Na quinta-feira 10, o IBGE divulgará um dado que surpreenderá muita gente: o de que a economia brasileira cresceu a um ritmo de 9% ao ano no terceiro trimestre. O resultado reflete um período atípico de reação da atividade industrial, reposição de estoques e aumento do consumo na sequência de um trimestre contaminado pela crise. Na prática, no entanto, a velocidade com que a economia reagiu entre julho e setembro, com cara de crescimento chinês, sinaliza que o País entrará em 2010 num passo acima do esperado. Várias consultorias já falam em crescimento de 6% para o PIB em 2010 e o governo não esconde o entusiasmo. “Estaremos entre os três países que mais crescem no mundo”, diz o ministro da Fazenda, Guido Mantega.

Os 9% impressionam, especialmente pelo fato de o Brasil estar pouco acostumado a números dessa proporção. “As montadoras e as fabricantes de eletrodomésticos foram surpreendidas pelo incentivo do IPI e tiveram de acelerar fortemente a produção”, diz Bráulio Borges, economista-chefe da LCA Consultores. “As empresas atingiram velocidade inédita e falar em 6% para 2010 deixou de ser chute”, diz Marcel Solimeo, da Associação Comercial de São Paulo.

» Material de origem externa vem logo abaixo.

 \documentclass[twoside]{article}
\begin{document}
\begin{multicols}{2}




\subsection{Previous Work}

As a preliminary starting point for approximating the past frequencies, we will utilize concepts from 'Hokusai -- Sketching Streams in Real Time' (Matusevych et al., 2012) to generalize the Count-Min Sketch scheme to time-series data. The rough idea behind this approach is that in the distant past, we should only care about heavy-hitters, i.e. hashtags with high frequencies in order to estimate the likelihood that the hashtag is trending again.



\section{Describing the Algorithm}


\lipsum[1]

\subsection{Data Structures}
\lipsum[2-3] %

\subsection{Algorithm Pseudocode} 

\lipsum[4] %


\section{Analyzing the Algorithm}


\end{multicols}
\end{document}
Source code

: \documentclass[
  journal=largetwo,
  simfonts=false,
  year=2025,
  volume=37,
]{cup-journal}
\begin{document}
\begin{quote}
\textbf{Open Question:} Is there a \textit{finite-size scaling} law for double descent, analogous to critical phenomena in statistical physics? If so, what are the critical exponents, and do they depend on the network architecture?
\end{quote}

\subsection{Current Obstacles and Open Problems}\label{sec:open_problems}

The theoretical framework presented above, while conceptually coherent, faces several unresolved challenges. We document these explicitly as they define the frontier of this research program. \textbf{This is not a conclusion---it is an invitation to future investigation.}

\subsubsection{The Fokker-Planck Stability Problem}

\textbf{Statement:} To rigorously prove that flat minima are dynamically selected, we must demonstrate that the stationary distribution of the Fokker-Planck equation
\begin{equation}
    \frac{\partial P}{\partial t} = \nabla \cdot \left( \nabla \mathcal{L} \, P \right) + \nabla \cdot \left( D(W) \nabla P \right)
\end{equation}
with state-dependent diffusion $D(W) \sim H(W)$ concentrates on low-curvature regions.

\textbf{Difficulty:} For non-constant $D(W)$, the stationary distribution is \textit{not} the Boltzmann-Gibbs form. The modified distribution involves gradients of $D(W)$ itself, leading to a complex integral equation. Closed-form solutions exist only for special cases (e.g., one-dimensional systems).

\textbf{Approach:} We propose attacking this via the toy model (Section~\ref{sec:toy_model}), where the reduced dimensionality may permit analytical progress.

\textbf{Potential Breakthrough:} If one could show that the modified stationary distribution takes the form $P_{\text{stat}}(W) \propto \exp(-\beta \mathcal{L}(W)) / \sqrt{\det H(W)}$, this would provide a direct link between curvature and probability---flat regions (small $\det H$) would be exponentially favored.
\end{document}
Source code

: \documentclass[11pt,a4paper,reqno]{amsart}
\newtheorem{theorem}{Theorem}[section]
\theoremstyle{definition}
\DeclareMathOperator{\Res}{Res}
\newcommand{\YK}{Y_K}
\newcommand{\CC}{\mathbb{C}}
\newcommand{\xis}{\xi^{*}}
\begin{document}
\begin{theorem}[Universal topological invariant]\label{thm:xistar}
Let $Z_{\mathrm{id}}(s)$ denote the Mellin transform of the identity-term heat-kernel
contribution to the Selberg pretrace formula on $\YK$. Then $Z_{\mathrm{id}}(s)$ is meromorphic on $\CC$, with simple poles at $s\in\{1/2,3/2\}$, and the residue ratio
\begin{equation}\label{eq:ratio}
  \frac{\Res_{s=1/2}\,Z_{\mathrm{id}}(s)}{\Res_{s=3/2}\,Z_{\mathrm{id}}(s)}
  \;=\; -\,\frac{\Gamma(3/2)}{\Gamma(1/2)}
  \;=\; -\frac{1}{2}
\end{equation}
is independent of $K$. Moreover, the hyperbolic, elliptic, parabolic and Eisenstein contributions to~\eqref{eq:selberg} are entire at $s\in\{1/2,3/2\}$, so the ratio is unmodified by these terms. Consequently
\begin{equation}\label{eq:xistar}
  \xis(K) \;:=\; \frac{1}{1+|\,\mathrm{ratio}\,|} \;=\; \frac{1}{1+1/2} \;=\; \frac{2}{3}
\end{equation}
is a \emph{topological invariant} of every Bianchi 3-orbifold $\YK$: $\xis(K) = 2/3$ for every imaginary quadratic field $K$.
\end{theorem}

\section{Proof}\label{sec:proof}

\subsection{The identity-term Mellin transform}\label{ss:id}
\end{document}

Há realmente um ar chinês nas empresas. Nesta semana, a Fiat afirmou que buscará a meta de produzir, sozinha, um milhão de carros no Brasil no ano que vem. “O investimento de R$ 1,8 bilhão em novos produtos nos dará essa possibilidade”, garante o presidente Cledorvino Belini. Nas últimas semanas, a Volkswagen também anunciou R$ 6,2 bilhões no Brasil até 2014, a GM mais de R$ 5 bilhões para o mesmo período e a Ford divulgou R$ 4 bilhões para os próximos quatro anos. “Na pior das hipóteses, o PIB crescerá 4% em 2010 e o setor automotivo 6%, com 3,2 milhões de unidades”, diz o presidente da Volkswagen, Thomas Schmall.

Investimentos em massa e um PIB chinês também não assustam o setor de eletrodomésticos. “Se dependesse do setor de eletrodomésticos, por exemplo, cresceríamos a uma taxa de 20% ao ano”, diz o diretor da Whirlpool, Armando Ennes do Valle Júnior. Em 2010, a fabricante de eletrodoméstico, dona da marca Brastemp, investirá US$ 250 milhões no aumento da capacidade. “Aconteça o que acontecer, nosso setor não crescerá menos de 10%”, completa ele.

Essa mesma confiança tem feito do Brasil um caso raro na economia póscrise. Ao lado de emergentes como China, o País tem atraído o olhar dos investidores estrangeiros. A situação fiscal estável e o bom desempenho interno fizeram dos dois países locais seguros para recursos de fora desde que Dubai entrou em moratória.

A face mais exótica desse PIB trimestral é que, por muito tempo, crescimento econômico era artigo de luxo no Brasil, restrito a poucos momentos da história do País, como a fase do milagre econômico entre as décadas de 60 e 70. Tanto é que, desde então, se tornou uma obsessão entre economistas projetar o PIB potencial da economia. Nos anos FHC, falava-se que 3,5% era o limite para não realimentar a inflação. No início da era Lula, diziam que a falta de infraestrutura ameaçava estrangular o País, caso a economia acelerasse acima de 5%. Nem um nem outro. O fato é que, pela primeira vez em muitos anos, a economia brasileira avança a um ritmo asiático.